R. : Oui, j’ai grandi dans les églises de l’Archevêché : d’abord dans l’une des premières églises, si ce n’est la première église construite par des émigrés russes après la révolution, dans une banlieue de Paris qui s’appelle Clamart, l’église des saints Constantin et Hélène. J’y ai célébré il n’y a pas longtemps. Cela fait déjà un certain temps qu’elle fait partie du Patriarcat de Moscou, elle y est entré il y a déjà quelques années. Puis j’ai été lecteur, acolyte, hypodiacre à la cathédrale Saint-Alexandre-Nevsky, sous feu l’archevêque Serge (Konovalov). Cependant, j’ai toujours eu le désir de revenir en Russie et de servir en Russie. Grâce à Dieu, ce souhait s’est réalisé, et j’espère qu’il continuera d’en être de même.
Mais il y a là-bas un grand nombre de membres de ma famille, ma mère y vit avec mon père, mon frère y vit. Bien sûr cette séparation, elle traversait très souvent les familles, elle continue en fait de les traverser. Mais voilà, petit à petit certaines choses guérissent.
Pour moi, comme il s’agit de mes parents proches, c’est important en soi ; mais bien sûr j’ai chaud au cœur aussi de voir ces églises, de voir la cathédrale, où de façon significative j’ai passé une partie importante de ma jeunesse en église, à nouveau au sein de l’Église orthodoxe russe.
Q. : Que vous ont dit vos proches, vos amis, les fidèles, après qu’ils ont pris appris cet événement historique ?
R. : Ils étaient très heureux.

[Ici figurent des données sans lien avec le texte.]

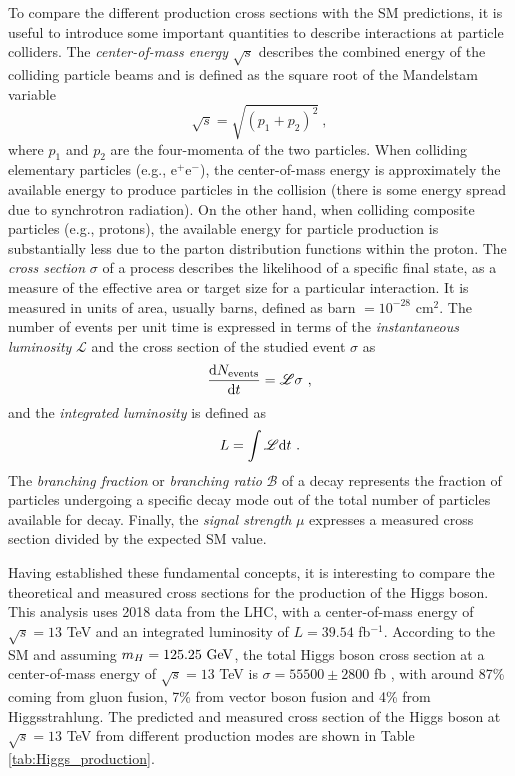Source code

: To compare the different production cross sections with the SM predictions, it is useful to introduce some important quantities to describe interactions at particle colliders. The \textit{center-of-mass energy} $\sqrt{s}$ describes the combined energy of the colliding particle beams and is defined as the square root of the Mandelstam variable
\begin{equation*}
\sqrt{s} = \sqrt{(p_1+p_2)^2}\ ,
\end{equation*}
where $p_1$ and $p_2$ are the four-momenta of the two particles. When colliding elementary particles (e.g., e$^+$e$^-$), the center-of-mass energy is approximately the available energy to produce particles in the collision (there is some energy spread due to synchrotron radiation). On the other hand, when colliding composite particles (e.g., protons), the available energy for particle production is substantially less due to the parton distribution functions within the proton. The \textit{cross section} $\sigma$ of a process describes the likelihood of a specific final state, as a measure of the effective area or target size for a particular interaction. It is measured in units of area, usually barns, defined as barn $= 10^{-28}$ cm$^{2}$. The number of events per unit time is expressed in terms of the \textit{instantaneous luminosity} $\mathscr{L}$ and the cross section of the studied event $\sigma$ as
\begin{equation*}
    \frac{\text{d} N_{\text{events}}}{\text{d} t} = \mathscr{L}\sigma\ ,
\end{equation*}
and the \textit{integrated luminosity} is defined as 
\begin{equation*}
    L = \int\mathscr{L}\d t\ .
\end{equation*}
The \textit{branching fraction} or \textit{branching ratio} $\mathcal{B}$ of a decay represents the fraction of particles undergoing a specific decay mode out of the total number of particles available for decay. Finally, the \textit{signal strength} $\mu$ expresses a measured cross section divided by the expected SM value.

Having established these fundamental concepts, it is interesting to compare the theoretical and measured cross sections for the production of the Higgs boson. This analysis uses 2018 data from the LHC, with a center-of-mass energy of $\sqrt{s} = 13$ TeV and an integrated luminosity of $L=39.54$ fb$^{-1}$. According to the SM and assuming $m_H = 125.25\ \text{GeV}$, the total Higgs boson cross section at a center-of-mass energy of $\sqrt{s} = 13$ TeV is $\sigma = 55500 \pm 2800$ fb \cite{LHCHiggsCrossSectionWorkingGroup:2016ypw}, with around 87\% coming from gluon fusion, 7\% from vector boson fusion and 4\% from Higgsstrahlung. The predicted and measured cross section of the Higgs boson at $\sqrt{s} = 13$ TeV from different production modes are shown in Table \ref{tab:Higgs_production}.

Ils m’ont remercié, moi entre autres, parce que j’ai pris une certaine part dans ce processus.
Mais surtout ils ressentent une profonde gratitude envers Mgr Jean, ce « Français de Bordeaux » qui a emmené son troupeau sur le chemin, qui n’a pas eu peur, qui a rassemblé ses forces, même si des voix s’élevaient contre lui disant qu’il n’agissait pas comme il se doit, mais il n’a pas eu peur, il a rassemblé ses forces, il a pris ce chemin, et il l’a suivi jusqu’au bout.
Et ils sont reconnaissants à Sa Sainteté, d’avoir répondu aux aspirations de Mgr Jean, et d’avoir accueilli l’Archevêché.
Mais il y a des disparités, corrigez-moi encore : la langue liturgique, le calendrier (ancien et nouveau style). Qu’en adviendra-t-il ?
R. : Vous savez, cela ne va pas changer grand-chose. Pour eux en fait, cela ne va rien changer du tout.
Mais même parmi les paroisses du Patriarcat de Moscou, en France par exemple, il y en a qui célèbrent en français, à l’étranger nous avons des paroisses qui célèbrent en ce qu’on appelle le nouveau style. J’ai dit qu’un grand nombre d’habitants de souche sont devenus orthodoxes, et ils sont effectivement nombreux dans l’Archevêché, mais il y en a aussi dans les paroisses du Patriarcat de Moscou. Ce qui veut dire que pour nous il n’y a là rien d’inédit.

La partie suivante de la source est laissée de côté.